En una casa de lencería a medio vaciar un matrimonio de edad indefinible espera la llegada de un proveedor, repasa las enrojecidas cuentas del negocio, conversa sobre su situación y la del resto de la humanidad. El hombre, Rodolfo, tiene una suerte de inclinación hacia la filosofía, de modo que su fracaso comercial lo arroja a la reflexión rencorosa sobre la condición del ser humano, sus escasas posibilidades de alcanzar la felicidad, y, por ende, la perpetua mentira a la que se somete día tras día para seguir viviendo. Su mujer, en cambio, encarna la practicidad. Intenta seguir con los quehaceres, encontrar un punto de contacto con su marido y con el mundo exterior. Pero esto no parece posible. Tanto el negocio como la pareja se van a pique.

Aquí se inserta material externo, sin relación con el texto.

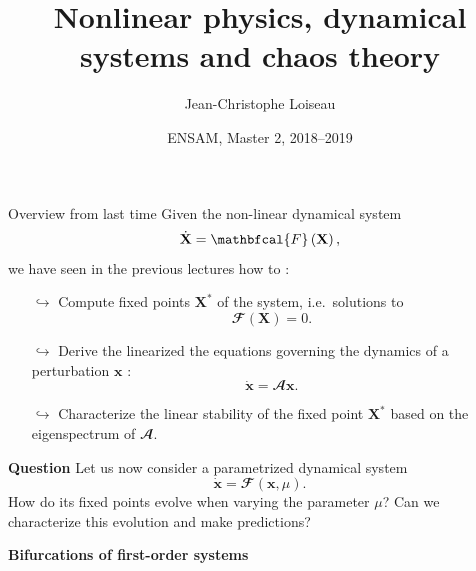 \documentclass[usenames,dvipsnames,svgnames,10pt,aspectratio=169]{beamer}
\title[Nonlinear Physics] %
{
	Nonlinear physics, dynamical \\ systems and chaos theory
}
\author[J.-Ch.~Loiseau] %
{
	Jean-Christophe Loiseau
}
\institute[unused]
{
	\url{jean-christophe.loiseau@ensam.eu} \\
	DynFluid, \\
	Arts et M\'etiers ParisTech, France
}
\date[unused]{ENSAM, Master 2, 2018--2019}
\begin{document}
\titleframe %


\begin{frame}[t, c]{Overview from last time}{}
	Given the non-linear dynamical system
	\begin{equation}
		\dot{\mathbf{X}} = \mathbfcal{F}\left( \mathbf{X} \right),
		\notag
	\end{equation}
	we have seen in the previous lectures how to :
	\begin{itemize}
		\item[$\hookrightarrow$] Compute fixed points $\mathbf{X}^*$ of the system, i.e.\ solutions to
		$$\mathbfcal{F}\left( \mathbf{X} \right) = 0.$$

		\item[$\hookrightarrow$] Derive the linearized the equations governing the dynamics of a perturbation $\mathbf{x}$ :
		$$\dot{\mathbf{x}} = \mathbfcal{A} \mathbf{x}.$$

		\item[$\hookrightarrow$] Characterize the linear stability of the fixed point $\mathbf{X}^*$ based on the eigenspectrum of $\mathbfcal{A}$.
	\end{itemize}

	\vspace{1cm}
\end{frame}

\begin{frame}[t, c]{}{}
	\begin{block}{\centering \textbf{Question}}
		Let us now consider a parametrized dynamical system
		$$\dot{\mathbf{x}} = \mathbfcal{F}\left( \mathbf{x}, \mu \right).$$
		How do its fixed points evolve when varying the parameter $\mu$? Can we characterize this evolution and make predictions?
	\end{block}
\end{frame}

\begin{frame}[t, c]{}
	\centering
	\vspace{1cm}

	{\Large \textbf{Bifurcations of first-order systems}}

	\bigskip

	{}

\end{frame}
\end{document}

En su primer trabajo como director, Alexis Cesán realiza esta comedia angustiante, donde la decadencia de un orden social, el mundo de comerciantes honestos y negocios familiares en el barrio del Once, da pie a un derrumbe personal y amoroso.

El espacio del local, un bello diseño de Mariana Tirantte, muestra sucesivas estanterías vacías en la penumbra, marco en el que vemos a los personajes moverse como animales asustados. Y es esa danza quieta, el contrapunto actoral entre Cesán —también protagonista— y Mariana Cavilli, el fuerte del trabajo. Hay una perfecta combinación entre palabras y emociones. Entre la verborragia racionalista de Rodolfo y el silencio conmovedor y los arranques new age de Irma. En ese contrapunto sucede la obra. La posibilidad de salida a aquel encierro será encontrada también entre los dos; pero no como un esperable rayito de luz que entra, sino en un sumergirse aun más en la extraña dinámica de pulsiones opuestas de la pareja.

Viernes a las 21.30 en el Espacio Callejón, Humahuaca 3759. Entrada: $ 15.